In 1938, Fothergill was once again a dominant member of the side, winning his second consecutive Copeland Trophy at the age of 18, and two years later, in 1940, Fothergill won his third Copeland Trophy and topped the clubʼs goalkicking with 56.

Also in 1940, Fothergill and South Melbourne player Herbie Matthews tied for first place in Brownlow Medal voting with a then-record 32 votes. At the time, neither player won the Brownlow Medal itself, as their records could not be separated on countback and there was no provision for a shared medal, but both men were awarded Brownlow Medals in 1989 when the VFL decided to retrospectively eliminate the countback from the award.

===1937 Best First-Year Players===
In September 1937, The Argus selected Fothergill in its team of 1937's first-year players.

|  |  | Best First-Year Players (1937) |  |
|---|---|---|---|
| Backs | Bernie Treweek (Fitzroy) | Reg Henderson (Richmond) | Lawrence Morgan (Fitzroy) |
| H/Backs | Gordon Waters (Hawthorn) | Bill Cahill (Essendon) | Eddie Morcom (North Melbourne) |
| Centre Line | Ted Buckley (Melbourne) | George Bates (Richmond) | Jack Kelly (St Kilda) |
| H/Forwards | Col Williamson (St Kilda) | Ray Watts (Essendon) | Don Dilks (Footscray) |
| Forwards | Lou Sleeth (Richmond) | Sel Murray (North Melbourne) | Charlie Pierce (Hawthorn) |
| Rucks/Rover | Reg Garvin (St Kilda) | Sandy Patterson (South Melbourne) | Des Fothergill (Collingwood) |
| Second Ruck | Lawrence Morgan | Col Williamson | Lou Sleeth |

===Switch to Williamstown and war service===
In 1941, Fothergill followed teammate and friend Ron Todd to Victorian Football Association (VFA) club Williamstown without receiving a clearance from the VFL, as many other high-profile League players had done during the VFA's throw-pass era. In his sole season with Williamstown, he won the Recorder Cup and VFA Medal as best and fairest in the VFA, polling a record 62 votes and winning by a huge margin of 29 votes. In his 20 games, Fothergill kicked 78 goals and also won the Williamstown best and fairest award. He was made vice-captain but captained the side for much of the season due to the absence of captain-coach, Gordon Ogden, due to illness, injuries, business commitments and a two-match suspension. Fothergill had signed with Williamstown until the end of 1943, but when VFA competition was suspended from 1942 until 1944 due to World War II, his career at Williamstown came to an end as the contract he signed had lapsed. He joined the army in 1942, and was forced to move on after a knee injury when in Darwin, Northern Territory.
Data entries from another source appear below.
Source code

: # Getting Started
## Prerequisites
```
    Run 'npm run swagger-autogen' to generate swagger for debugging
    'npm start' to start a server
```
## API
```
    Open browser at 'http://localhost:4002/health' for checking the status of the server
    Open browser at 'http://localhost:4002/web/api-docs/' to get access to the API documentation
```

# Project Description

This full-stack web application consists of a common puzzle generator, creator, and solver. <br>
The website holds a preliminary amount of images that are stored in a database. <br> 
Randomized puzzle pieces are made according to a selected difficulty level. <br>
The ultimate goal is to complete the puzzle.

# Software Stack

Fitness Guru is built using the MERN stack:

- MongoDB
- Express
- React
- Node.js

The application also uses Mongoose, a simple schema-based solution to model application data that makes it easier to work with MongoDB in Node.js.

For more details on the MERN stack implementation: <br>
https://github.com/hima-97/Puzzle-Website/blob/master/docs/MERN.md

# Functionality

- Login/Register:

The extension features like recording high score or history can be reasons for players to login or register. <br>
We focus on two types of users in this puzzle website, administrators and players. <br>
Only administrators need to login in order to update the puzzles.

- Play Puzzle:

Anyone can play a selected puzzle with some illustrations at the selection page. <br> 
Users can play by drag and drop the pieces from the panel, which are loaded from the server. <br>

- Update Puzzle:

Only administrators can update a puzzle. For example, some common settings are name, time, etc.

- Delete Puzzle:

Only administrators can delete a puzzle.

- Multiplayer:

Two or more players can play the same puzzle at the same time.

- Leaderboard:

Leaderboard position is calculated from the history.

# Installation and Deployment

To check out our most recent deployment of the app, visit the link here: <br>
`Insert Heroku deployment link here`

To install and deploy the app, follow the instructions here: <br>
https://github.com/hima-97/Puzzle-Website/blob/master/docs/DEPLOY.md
===Return to Collingwood===
When the VFA resumed competition in 1945, Fothergill, having never formally been cleared from the club, returned to Collingwood that season after his three-year VFL ban for crossing without a clearance expired. He dominated at half-forward for the club again, despite being slower and having injury problems. In 1946 Fothergill kicked 62 goals in seventeen games and was the VFL's leading goalkicker in the home-and-home season, although he ultimately finished second for the League's Leading Goalkicker Medal after his total was passed in the finals by Essendon's Bill Brittingham. He was forced to retire in 1947 due to a leg injury. Fothergill was named in the Collingwood Team of the Century, and was inducted into the Australian Football Hall of Fame in 2000. The award for the best young player in the modern Victorian Football League (which is the successor to the former VFA) is named the Fothergill–Round–Mitchell Medal in honour of Fothergill, Barry Round and Sam Mitchell.

==Cricket career==
Fothergill was also an accomplished cricketer, playing cricket in the summer throughout his football career. A right-handed batsman and leg-break bowler, he played 27 first-class cricket matches for Victoria, making 1404 runs at 39.00 with one century. He made his hundred against South Australia in 1947 and once made 99 against the Australian Services XI. He played district cricket for Northcote, appearing in 149 matches between 1935–36 and 1952–53 with strong all-round performances, averaging 41.05 with the bat and taking 122 wickets at 27.35 with the ball. After retiring from football, Fothergill moved to England and played for the Enfield Cricket Club in the Lancashire League in 1949 and 1950.